Exercise goal: Look at the data below and print exactly the lines from its first line through the line with "- Focus indicators are"; the pictures stay out of the copy.
Given records: Begin
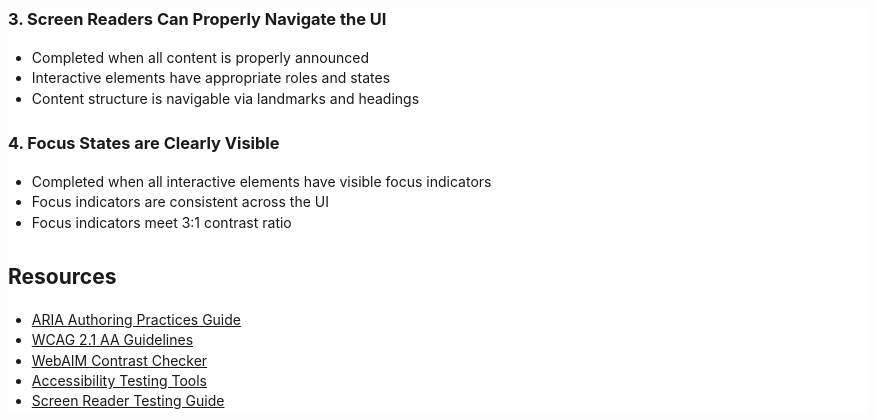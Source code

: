 ### 3. Screen Readers Can Properly Navigate the UI
- Completed when all content is properly announced
- Interactive elements have appropriate roles and states
- Content structure is navigable via landmarks and headings

### 4. Focus States are Clearly Visible
- Completed when all interactive elements have visible focus indicators
- Focus indicators are consistent across the UI
- Focus indicators meet 3:1 contrast ratio

## Resources

- [ARIA Authoring Practices Guide](https://www.w3.org/WAI/ARIA/apg/)
- [WCAG 2.1 AA Guidelines](https://www.w3.org/TR/WCAG21/)
- [WebAIM Contrast Checker](https://webaim.org/resources/contrastchecker/)
- [Accessibility Testing Tools](https://www.digitala11y.com/accessibility-tools/)
- [Screen Reader Testing Guide](https://www.digitala11y.com/screen-readers-list/)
Given records: End
Completed task:
Source code

: ### 3. Screen Readers Can Properly Navigate the UI
- Completed when all content is properly announced
- Interactive elements have appropriate roles and states
- Content structure is navigable via landmarks and headings

### 4. Focus States are Clearly Visible
- Completed when all interactive elements have visible focus indicators
- Focus indicators are consistent across the UI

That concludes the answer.